Collected data:
⁂
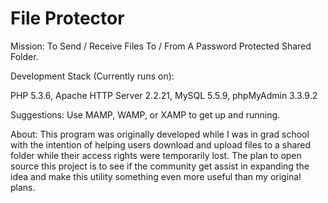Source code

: File Protector
=============

Mission: To Send / Receive Files To / From A Password Protected Shared Folder.

Development Stack (Currently runs on):

PHP 5.3.6, Apache HTTP Server 2.2.21, MySQL 5.5.9, phpMyAdmin 3.3.9.2

Suggestions:  Use MAMP, WAMP, or XAMP to get up and running.  

About:  This program was originally developed while I was in grad school with the intention of helping users download and upload files to a shared folder while their access rights were temporarily lost.  The plan to open source this project is to see if the community get assist in expanding the idea and make this utility something even more useful than my original plans.  




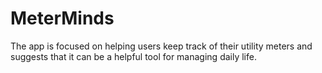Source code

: # MeterMinds
The app is focused on helping users keep track of their utility meters and suggests that it can be a helpful tool for managing daily life.
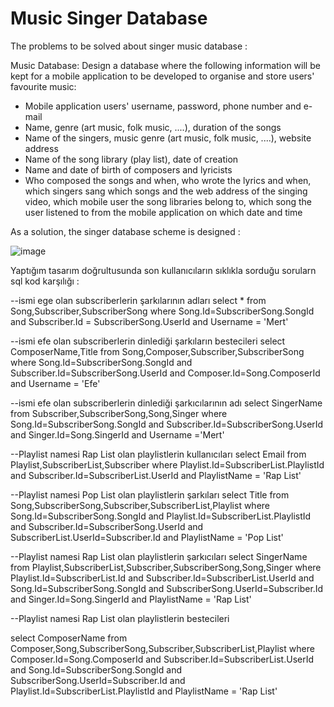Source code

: # Music Singer Database

The problems to be solved about singer music database :

Music Database: Design a database where the following information will be kept for a mobile application to be developed to organise and store users' favourite music:
- Mobile application users' username, password, phone number and e-mail
- Name, genre (art music, folk music, ....), duration of the songs
- Name of the singers, music genre (art music, folk music, ....), website address
- Name of the song library (play list), date of creation
- Name and date of birth of composers and lyricists
- Who composed the songs and when, who wrote the lyrics and when, which singers sang which songs and the web address of the singing video, which mobile user the song libraries belong to, which song the user listened to from the mobile application on which date and time

As a solution, the singer database scheme is designed : 

![image](https://user-images.githubusercontent.com/119699844/218271565-986753e5-407a-430a-8d77-bdd11a92e13f.png)

Yaptığım tasarım doğrultusunda son kullanıcıların sıklıkla sorduğu sorularn sql kod karşılığı :

--ismi ege olan subscriberlerin şarkılarının adları
select * from Song,Subscriber,SubscriberSong 
where Song.Id=SubscriberSong.SongId 
and Subscriber.Id = SubscriberSong.UserId 
and Username = 'Mert'

--ismi efe olan subscriberlerin dinlediği şarkıların bestecileri
select ComposerName,Title from Song,Composer,Subscriber,SubscriberSong
where Song.Id=SubscriberSong.SongId
and Subscriber.Id=SubscriberSong.UserId
and Composer.Id=Song.ComposerId
and Username = 'Efe'

--ismi efe olan subscriberlerin dinlediği şarkıcılarının adı
select SingerName from Subscriber,SubscriberSong,Song,Singer
where Song.Id=SubscriberSong.SongId
and Subscriber.Id=SubscriberSong.UserId
and Singer.Id=Song.SingerId
and Username ='Mert'

--Playlist namesi Rap List olan playlistlerin kullanıcıları
select Email from Playlist,SubscriberList,Subscriber
where Playlist.Id=SubscriberList.PlaylistId
and Subscriber.Id=SubscriberList.UserId
and PlaylistName = 'Rap List'

--Playlist namesi Pop List olan playlistlerin şarkıları
select Title from Song,SubscriberSong,Subscriber,SubscriberList,Playlist
where Song.Id=SubscriberSong.SongId
and Playlist.Id=SubscriberList.PlaylistId
and Subscriber.Id=SubscriberSong.UserId
and SubscriberList.UserId=Subscriber.Id
and PlaylistName = 'Pop List'

--Playlist namesi Rap List olan playlistlerin şarkıcıları
select SingerName from Playlist,SubscriberList,Subscriber,SubscriberSong,Song,Singer
where Playlist.Id=SubscriberList.Id
and Subscriber.Id=SubscriberList.UserId
and Song.Id=SubscriberSong.SongId
and SubscriberSong.UserId=Subscriber.Id
and Singer.Id=Song.SingerId
and PlaylistName = 'Rap List'

--Playlist namesi Rap List olan playlistlerin bestecileri

select ComposerName from Composer,Song,SubscriberSong,Subscriber,SubscriberList,Playlist
where Composer.Id=Song.ComposerId
and Subscriber.Id=SubscriberList.UserId
and Song.Id=SubscriberSong.SongId
and SubscriberSong.UserId=Subscriber.Id
and Playlist.Id=SubscriberList.PlaylistId
and PlaylistName = 'Rap List'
⁂
Exclude all images, then retype the records above without alteration.

§ **The completed task**
Source code

: File Protector
=============

Mission: To Send / Receive Files To / From A Password Protected Shared Folder.

Development Stack (Currently runs on):

PHP 5.3.6, Apache HTTP Server 2.2.21, MySQL 5.5.9, phpMyAdmin 3.3.9.2

Suggestions:  Use MAMP, WAMP, or XAMP to get up and running.  

About:  This program was originally developed while I was in grad school with the intention of helping users download and upload files to a shared folder while their access rights were temporarily lost.  The plan to open source this project is to see if the community get assist in expanding the idea and make this utility something even more useful than my original plans.  




Source code

: # MeterMinds
The app is focused on helping users keep track of their utility meters and suggests that it can be a helpful tool for managing daily life.
Source code

: # Music Singer Database

The problems to be solved about singer music database :

Music Database: Design a database where the following information will be kept for a mobile application to be developed to organise and store users' favourite music:
- Mobile application users' username, password, phone number and e-mail
- Name, genre (art music, folk music, ....), duration of the songs
- Name of the singers, music genre (art music, folk music, ....), website address
- Name of the song library (play list), date of creation
- Name and date of birth of composers and lyricists
- Who composed the songs and when, who wrote the lyrics and when, which singers sang which songs and the web address of the singing video, which mobile user the song libraries belong to, which song the user listened to from the mobile application on which date and time

As a solution, the singer database scheme is designed : 

![image](https://user-images.githubusercontent.com/119699844/218271565-986753e5-407a-430a-8d77-bdd11a92e13f.png)

Yaptığım tasarım doğrultusunda son kullanıcıların sıklıkla sorduğu sorularn sql kod karşılığı :

--ismi ege olan subscriberlerin şarkılarının adları
select * from Song,Subscriber,SubscriberSong 
where Song.Id=SubscriberSong.SongId 
and Subscriber.Id = SubscriberSong.UserId 
and Username = 'Mert'

--ismi efe olan subscriberlerin dinlediği şarkıların bestecileri
select ComposerName,Title from Song,Composer,Subscriber,SubscriberSong
where Song.Id=SubscriberSong.SongId
and Subscriber.Id=SubscriberSong.UserId
and Composer.Id=Song.ComposerId
and Username = 'Efe'

--ismi efe olan subscriberlerin dinlediği şarkıcılarının adı
select SingerName from Subscriber,SubscriberSong,Song,Singer
where Song.Id=SubscriberSong.SongId
and Subscriber.Id=SubscriberSong.UserId
and Singer.Id=Song.SingerId
and Username ='Mert'

--Playlist namesi Rap List olan playlistlerin kullanıcıları
select Email from Playlist,SubscriberList,Subscriber
where Playlist.Id=SubscriberList.PlaylistId
and Subscriber.Id=SubscriberList.UserId
and PlaylistName = 'Rap List'

--Playlist namesi Pop List olan playlistlerin şarkıları
select Title from Song,SubscriberSong,Subscriber,SubscriberList,Playlist
where Song.Id=SubscriberSong.SongId
and Playlist.Id=SubscriberList.PlaylistId
and Subscriber.Id=SubscriberSong.UserId
and SubscriberList.UserId=Subscriber.Id
and PlaylistName = 'Pop List'

--Playlist namesi Rap List olan playlistlerin şarkıcıları
select SingerName from Playlist,SubscriberList,Subscriber,SubscriberSong,Song,Singer
where Playlist.Id=SubscriberList.Id
and Subscriber.Id=SubscriberList.UserId
and Song.Id=SubscriberSong.SongId
and SubscriberSong.UserId=Subscriber.Id
and Singer.Id=Song.SingerId
and PlaylistName = 'Rap List'

--Playlist namesi Rap List olan playlistlerin bestecileri

select ComposerName from Composer,Song,SubscriberSong,Subscriber,SubscriberList,Playlist
where Composer.Id=Song.ComposerId
and Subscriber.Id=SubscriberList.UserId
and Song.Id=SubscriberSong.SongId
and SubscriberSong.UserId=Subscriber.Id
and Playlist.Id=SubscriberList.PlaylistId
and PlaylistName = 'Rap List'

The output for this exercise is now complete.